The radiation we receive from the Sun is caused by the energy released during nuclear reactions in the star. The Sun’s main nuclear fuel is hydrogen nuclei (a proton), which are fused together to produce helium nuclei (two protons and two neutrons). In this activity, students will create a diagram that shows how hydrogen nuclei fuse together to produce helium nuclei and energy.
During the first stage in the process, two protons fuse together to form a proton and neutron pair, known as Hydrogen-2, or deuterium. This releases a neutrino and a positron. Another proton fuses to the deuterium nucleus, creating a double proton, neutron triplet, known as Helium-3, which also releases a positron. When one Helium-3 nucleus fuses with another Helium-3 nucleus, a Helium (He-4) nucleus is formed, releasing two protons. At each stage of this reaction, energy is released.
All the elements up to iron (Fe) are created during fusion reactions in stars. Elements heavier than iron are created in supernova explosions in a reaction called neutron capture reactions.

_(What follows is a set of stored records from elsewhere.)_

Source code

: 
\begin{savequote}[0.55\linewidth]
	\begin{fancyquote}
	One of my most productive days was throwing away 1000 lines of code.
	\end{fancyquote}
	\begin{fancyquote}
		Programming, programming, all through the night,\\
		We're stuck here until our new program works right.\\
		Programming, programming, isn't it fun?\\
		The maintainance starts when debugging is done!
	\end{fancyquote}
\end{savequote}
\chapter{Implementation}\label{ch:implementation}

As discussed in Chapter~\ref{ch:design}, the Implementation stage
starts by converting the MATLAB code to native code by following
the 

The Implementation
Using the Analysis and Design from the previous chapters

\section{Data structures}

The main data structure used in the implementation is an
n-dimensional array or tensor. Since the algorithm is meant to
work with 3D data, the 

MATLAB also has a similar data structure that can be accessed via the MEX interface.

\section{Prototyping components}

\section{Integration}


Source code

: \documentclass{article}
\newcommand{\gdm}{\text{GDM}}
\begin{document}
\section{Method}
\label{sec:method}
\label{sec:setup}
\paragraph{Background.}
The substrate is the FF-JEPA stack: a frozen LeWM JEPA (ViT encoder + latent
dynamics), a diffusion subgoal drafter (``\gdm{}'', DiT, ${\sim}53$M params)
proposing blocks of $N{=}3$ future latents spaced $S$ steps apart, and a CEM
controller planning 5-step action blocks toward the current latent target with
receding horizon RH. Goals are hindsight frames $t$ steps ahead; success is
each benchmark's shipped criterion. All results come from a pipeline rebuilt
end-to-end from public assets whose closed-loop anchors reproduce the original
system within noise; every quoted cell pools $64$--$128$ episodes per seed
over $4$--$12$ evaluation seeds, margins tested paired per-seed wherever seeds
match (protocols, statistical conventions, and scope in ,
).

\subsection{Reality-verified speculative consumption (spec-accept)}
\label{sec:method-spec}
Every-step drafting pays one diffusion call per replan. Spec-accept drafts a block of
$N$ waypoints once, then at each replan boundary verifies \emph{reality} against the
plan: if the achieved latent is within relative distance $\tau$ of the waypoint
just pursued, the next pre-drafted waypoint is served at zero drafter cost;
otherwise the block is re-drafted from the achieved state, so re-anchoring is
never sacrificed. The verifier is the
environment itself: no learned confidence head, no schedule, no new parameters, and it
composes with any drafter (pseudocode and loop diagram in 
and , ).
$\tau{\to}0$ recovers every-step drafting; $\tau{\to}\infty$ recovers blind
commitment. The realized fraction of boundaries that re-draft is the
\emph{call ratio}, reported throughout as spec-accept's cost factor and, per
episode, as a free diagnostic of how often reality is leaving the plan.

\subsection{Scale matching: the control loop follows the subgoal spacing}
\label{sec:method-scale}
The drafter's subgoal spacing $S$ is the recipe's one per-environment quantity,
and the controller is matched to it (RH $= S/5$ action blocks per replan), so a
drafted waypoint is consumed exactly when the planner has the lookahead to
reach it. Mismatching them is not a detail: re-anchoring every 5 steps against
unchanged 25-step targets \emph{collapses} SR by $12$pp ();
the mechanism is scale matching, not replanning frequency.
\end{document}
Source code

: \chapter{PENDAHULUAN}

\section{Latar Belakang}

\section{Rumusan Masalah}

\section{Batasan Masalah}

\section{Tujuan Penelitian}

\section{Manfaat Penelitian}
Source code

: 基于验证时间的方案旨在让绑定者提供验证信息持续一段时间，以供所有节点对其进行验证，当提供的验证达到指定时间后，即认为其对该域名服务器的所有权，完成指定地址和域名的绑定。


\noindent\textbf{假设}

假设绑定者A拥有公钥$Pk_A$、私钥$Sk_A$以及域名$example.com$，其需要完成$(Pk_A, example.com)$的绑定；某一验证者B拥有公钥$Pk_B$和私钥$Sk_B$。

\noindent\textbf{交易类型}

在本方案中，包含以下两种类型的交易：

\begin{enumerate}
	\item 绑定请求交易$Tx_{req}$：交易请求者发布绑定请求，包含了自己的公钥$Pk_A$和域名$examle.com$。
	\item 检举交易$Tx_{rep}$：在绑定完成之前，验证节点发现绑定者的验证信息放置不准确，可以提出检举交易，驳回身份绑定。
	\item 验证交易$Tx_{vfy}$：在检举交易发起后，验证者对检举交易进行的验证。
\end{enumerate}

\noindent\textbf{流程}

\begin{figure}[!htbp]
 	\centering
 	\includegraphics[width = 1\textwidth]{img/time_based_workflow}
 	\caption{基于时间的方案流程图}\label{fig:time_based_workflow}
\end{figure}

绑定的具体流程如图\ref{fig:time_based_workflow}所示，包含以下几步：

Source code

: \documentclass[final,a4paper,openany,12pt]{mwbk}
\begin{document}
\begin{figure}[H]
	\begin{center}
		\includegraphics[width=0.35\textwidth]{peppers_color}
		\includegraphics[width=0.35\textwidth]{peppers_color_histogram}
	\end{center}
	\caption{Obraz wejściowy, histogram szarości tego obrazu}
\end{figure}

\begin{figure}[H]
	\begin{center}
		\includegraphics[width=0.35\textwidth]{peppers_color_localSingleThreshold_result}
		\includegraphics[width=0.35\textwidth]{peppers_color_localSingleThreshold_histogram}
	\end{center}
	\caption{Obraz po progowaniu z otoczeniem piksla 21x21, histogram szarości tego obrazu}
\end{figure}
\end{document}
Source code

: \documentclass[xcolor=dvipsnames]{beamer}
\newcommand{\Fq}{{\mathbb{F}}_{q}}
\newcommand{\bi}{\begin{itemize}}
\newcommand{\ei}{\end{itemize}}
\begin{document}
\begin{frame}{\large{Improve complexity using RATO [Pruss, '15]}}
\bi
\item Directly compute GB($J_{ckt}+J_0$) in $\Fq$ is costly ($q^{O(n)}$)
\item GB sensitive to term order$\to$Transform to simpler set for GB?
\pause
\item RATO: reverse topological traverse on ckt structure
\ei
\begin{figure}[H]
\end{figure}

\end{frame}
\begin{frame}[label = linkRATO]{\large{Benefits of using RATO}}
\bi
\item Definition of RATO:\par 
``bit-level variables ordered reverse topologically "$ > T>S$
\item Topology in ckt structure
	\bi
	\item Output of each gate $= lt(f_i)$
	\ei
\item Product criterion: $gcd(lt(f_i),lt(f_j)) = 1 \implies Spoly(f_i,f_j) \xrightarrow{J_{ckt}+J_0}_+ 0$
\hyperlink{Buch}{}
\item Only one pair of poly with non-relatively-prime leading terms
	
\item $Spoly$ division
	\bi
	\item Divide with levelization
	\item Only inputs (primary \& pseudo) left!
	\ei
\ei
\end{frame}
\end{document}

To challenge more advanced students, have them think about why neutrinos and positrons are released at each stage. For students who need support, cut up the completed example storyboard and have them put the pieces together in the correct order. Another idea is to have your students make different descriptive visualizations of different fusion reactions, such as the fusion of helium nuclei to make carbon nuclei.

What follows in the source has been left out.